Four Tips for Judoka Getting Started in Brazilian Jiu-Jitsu

Four Tips for Judoka Getting Started in Brazilian Jiu-Jitsu

Judo and Brazilian Jiu Jitsu (BJJ) are close cousins. Anyone who knows the history of Judo and BJJ know that they have common roots—Mitsuyo Maeda was a Japanese Judoka, who transmitted the art to Brazil. Over the years, the two systems have diverged, with Judo being more of a stand-up art, while BJJ emphasizes controlling the opponent on the ground.

Because they have become highly specialized, an increasing number of BJJ practitioners cross train in Judo to improve their takedown game, while Judoka train in BJJ to improve their newaza (the Japanese term for ground techniques). This article is intended to give my perspective on training in BJJ after years of learning and teaching Judo. It is primarily intended for Judo players who are just starting out in BJJ.

(Note: while I have a black belt in Judo, I’m still a blue belt in BJJ. In other words, I’m a beginner. There are many accomplished martial artists who have achieved high status in both arts, and who likely have different perspectives than I do. But as the ‘beginning student’ memories are still fresh, hopefully others will find my experiences useful).

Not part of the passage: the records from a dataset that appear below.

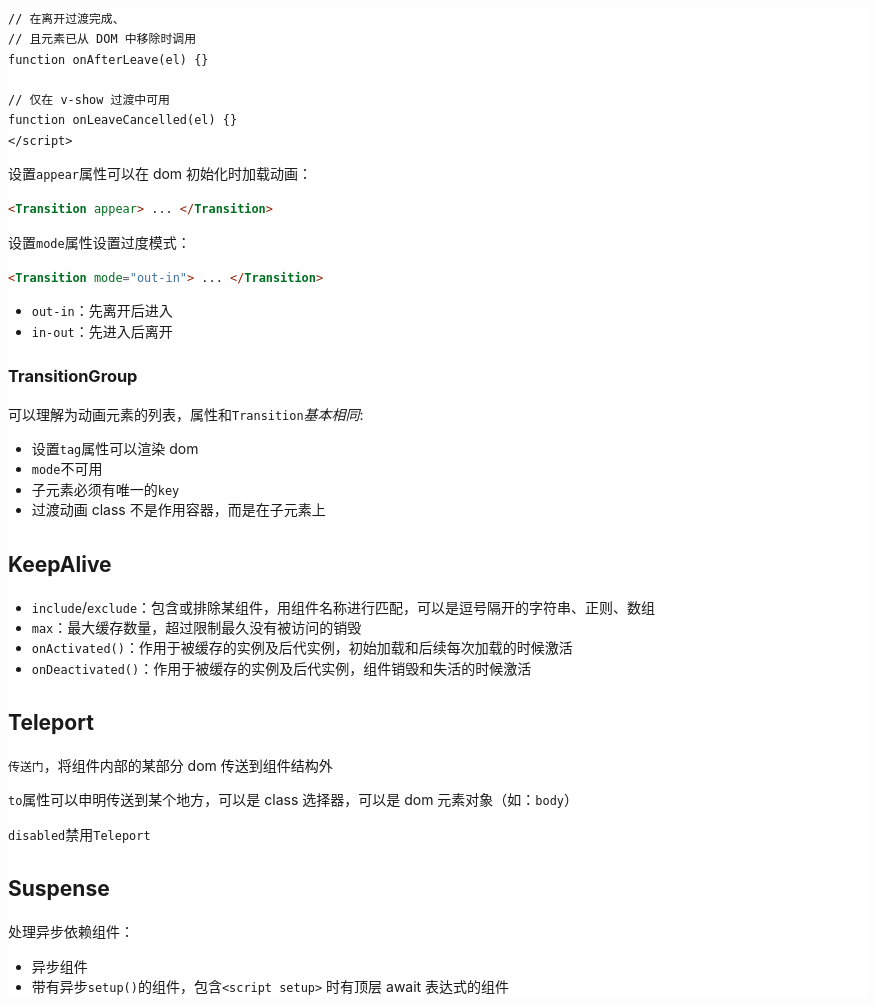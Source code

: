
 ```vue
// 在离开过渡完成、
// 且元素已从 DOM 中移除时调用
function onAfterLeave(el) {}

// 仅在 v-show 过渡中可用
function onLeaveCancelled(el) {}
</script>
```

设置`appear`属性可以在 dom 初始化时加载动画：

```html
<Transition appear> ... </Transition>
```

设置`mode`属性设置过度模式：

```html
<Transition mode="out-in"> ... </Transition>
```

- `out-in`：先离开后进入
- `in-out`：先进入后离开

### TransitionGroup

可以理解为动画元素的列表，属性和`Transition`<i>基本相同</i>:

- 设置`tag`属性可以渲染 dom
- `mode`不可用
- 子元素必须有唯一的`key`
- 过渡动画 class 不是作用容器，而是在子元素上

## KeepAlive

- `include`/`exclude`：包含或排除某组件，用组件名称进行匹配，可以是逗号隔开的字符串、正则、数组
- `max`：最大缓存数量，超过限制最久没有被访问的销毁
- `onActivated()`：作用于被缓存的实例及后代实例，初始加载和后续每次加载的时候激活
- `onDeactivated()`：作用于被缓存的实例及后代实例，组件销毁和失活的时候激活

## Teleport

`传送门`，将组件内部的某部分 dom 传送到组件结构外

`to`属性可以申明传送到某个地方，可以是 class 选择器，可以是 dom 元素对象（如：`body`）

`disabled`禁用`Teleport`

## Suspense

处理异步依赖组件：

- 异步组件
- 带有异步`setup()`的组件，包含`<script setup>` 时有顶层 await 表达式的组件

1) Learn Brazilian Jiu Jitsu for its own sake and not to improve your Judo.

Many Judoka start out in BJJ because they want to improve their Judo newaza. Certainly, BJJ can help you in Judo and vice-versa. However, this is the usually the wrong mindset to begin with. Judo newaza—at least for competition—is not the same as BJJ. Because of the rules in Judo, where pinning wins the match and the referee will stand up both competitors after a period, the flow and feel of Judo newaza is very different. Some habits learned in Judo will cost you in BJJ tournaments, and are especially bad for self-defense (e.g. stalling in turtle).

Instead, it is better for a Judoka training in BJJ to adopt a white belt mentality. This is very hard for some people to do, especially once they have achieved a brown or black belt in Judo. But it’s important to start with no preconceptions. Let go of your ego, and fully take in what your instructor is teaching. Because senior Judoka likely have some skill at newaza, it is easy to fall into the trap of telling yourself: “that’s not how I would do it,” “that technique really wouldn’t work,” or “I already know the basic stuff, I just want to learn advanced techniques.” There is usually a method and reason behind the training, and it is better not to second-guess what is being taught—not to yourself and especially not to other students.

If you want to train for Judo competition, do Judo newaza. If you want to learn BJJ, enjoy your new journey for what it is. Start at the bottom and learn everything that is being taught with fresh eyes. You might be able to hang with some of the blue and purple belts, but chances are you have a lot to learn.

2) Don’t rely on your superior takedown skills

Let’s face it, most BJJ schools don’t teach takedowns very well. Some schools will start training (rolls) on their feet, but usually with some rudimentary throws and sweeps. Other schools almost always start on their knees. Chances are, especially for more experienced judoka, you will be able to take your training partner down from either starting point, and get a top position quickly. Good for you, but if you are always taking a dominant position, you are only learning half of the game.

Being good at BJJ is not just about getting a dominant position and submitting your partner. Sure, getting a joint lock or choke can be satisfying, but it’s only one skill among many. It’s also important to learn how to adapt to pressure, maneuver from the bottom, and get out of tough situations. Sometimes it’s better to allow yourself to be thrown, put on bottom, and work your way out. If you always rely on the thing you are good at—and for judo players, it’s the takedown—you will never improve aspects of the game where you are lacking.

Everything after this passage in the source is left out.